B ei s 1) i u 1 io 1 'titer \' extension of the iiii example 3 described \ 'erf; ilireiis did not allow niaii t, .q -Nfol o-bromotoluolinite 0.57 mol of cyanogen chloride vapor in an at an average temperature From 66o 'succeeded in a contact time of 6.5 seconds and they respond. 1) The yield of o-bromoplienyl-; tc (#tottitrile was o, i (9 mol, corresponding to a 3 (10th!

li e 1 s 1) ie 1 1 1 i 5 # 3 '. \ lol toluene vapor and 2.14 MOI cyanogen chloride (lanipf were passed through a Pyrexi tube which was heated in an electric furnace. The reaction tube was placed on a Average temperature of kept, the contact time was 10.3 seconds. Toltiol and Plieiivlmaloilsäurenitril was condensed on the obtained steam mixture in a receiver kept at 120 'and hydrogen chloride and unconverted chlorine as described above, collected in an alkaline receiver crude Phenyliii, tl () iis:.. itzreiiitril was separated from the almost in the same amount as a byproduct phenylacetonitrile formed and unreacted toluene by fractionation, and the crude Phenvlinalonsäurenitril the z # something Plienylacetonitril - containing fractionated again in this experiment were 23 Nlolprozent Toluene converted into phenylnialonitrile and 25 mol percent in phenylacetoitrile.

In all of the examples described above, cyanogen bromide can be substituted used by cyanogen chloride in Nverden.
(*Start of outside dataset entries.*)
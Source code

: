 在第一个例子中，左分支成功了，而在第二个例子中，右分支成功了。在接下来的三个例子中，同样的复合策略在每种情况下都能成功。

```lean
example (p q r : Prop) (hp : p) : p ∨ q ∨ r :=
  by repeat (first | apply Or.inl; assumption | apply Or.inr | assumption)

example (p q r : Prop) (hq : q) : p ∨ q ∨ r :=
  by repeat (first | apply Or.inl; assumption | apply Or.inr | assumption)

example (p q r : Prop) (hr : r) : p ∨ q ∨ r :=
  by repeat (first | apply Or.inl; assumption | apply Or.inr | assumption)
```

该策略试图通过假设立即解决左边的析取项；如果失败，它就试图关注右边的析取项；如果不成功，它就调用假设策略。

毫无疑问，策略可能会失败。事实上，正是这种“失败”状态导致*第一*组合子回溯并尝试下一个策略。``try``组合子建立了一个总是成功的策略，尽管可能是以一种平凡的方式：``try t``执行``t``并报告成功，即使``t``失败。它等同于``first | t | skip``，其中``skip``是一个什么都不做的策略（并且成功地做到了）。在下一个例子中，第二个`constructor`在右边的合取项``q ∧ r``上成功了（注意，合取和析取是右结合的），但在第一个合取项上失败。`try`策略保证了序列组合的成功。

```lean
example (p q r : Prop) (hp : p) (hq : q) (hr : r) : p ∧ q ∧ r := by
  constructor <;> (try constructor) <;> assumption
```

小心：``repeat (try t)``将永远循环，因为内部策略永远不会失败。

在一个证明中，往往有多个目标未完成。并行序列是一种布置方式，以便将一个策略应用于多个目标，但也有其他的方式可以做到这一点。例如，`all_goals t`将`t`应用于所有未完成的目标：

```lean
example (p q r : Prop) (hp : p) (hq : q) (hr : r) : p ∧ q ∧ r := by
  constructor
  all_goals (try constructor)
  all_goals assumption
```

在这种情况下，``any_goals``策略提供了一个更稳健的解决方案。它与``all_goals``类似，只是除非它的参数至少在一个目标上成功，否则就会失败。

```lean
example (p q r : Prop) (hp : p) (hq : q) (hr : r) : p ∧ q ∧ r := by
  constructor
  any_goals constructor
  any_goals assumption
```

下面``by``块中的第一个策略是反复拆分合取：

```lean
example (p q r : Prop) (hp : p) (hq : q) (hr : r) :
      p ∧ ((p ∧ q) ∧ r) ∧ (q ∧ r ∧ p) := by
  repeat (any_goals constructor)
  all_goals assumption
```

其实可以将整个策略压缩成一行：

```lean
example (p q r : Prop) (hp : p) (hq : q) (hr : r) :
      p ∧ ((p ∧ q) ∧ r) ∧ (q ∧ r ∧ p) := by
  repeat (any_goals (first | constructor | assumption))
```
Of course, the method can be modified in various ways will. It is not necessary to use a Pyrex glass tube; each reaction tube, that is resistant to the relative Igloid conversion temperatures is will be suitable, including tubes made of nickel, quartz, made of as Inconel known alloy and the like. In addition, instead of a hot template to be used to keep hydrogen chloride and cyanogen chloride gaseous, all gaseous Condense products and then follow a distillation to obtain the nitrile, or wash the reaction liquid with alkali to remove the dissolved hydrogen chloride and to remove the dissolved cyanogen chloride, and a fractionation to follow to separate the unreacted hydrocarbon and the nitrile from one another.

Claims (2)

PATENT CLAIM: i. Process for the preparation of aromatic nitriles, characterized in that an aroinatic hydrocarbon in the vapor phase with cyanogen halide, e.g. B. cyanogen chloride, is heated to a temperature of at least about 52.5 ', preferably 625 to 700'. 2. The method according to claim i, characterized in that the reactants are passed in vapor form through a heated reaction zone such that the residence time therein at the retraction temperature is at least half a second and preferably 5 to 15 seconds. 3. The method according to claim 1 or 2, characterized in that the cyanogen halide is used in a stoichiometric deficit. -1. Process according to Claims i to 3, characterized in that the aromatic hydrocarbon used is benzene or a homologue of the benzene series, e.g. B. with an alkyl side chain, such as toluene, or a halogenator on the ring, used. 5. The method according to claim i or -, characterized in that the aromatic hydrocarbon used is toluene and the molar ratio of toluene to cyanogen halide is less than 3 and preferably 0.5 to i, o.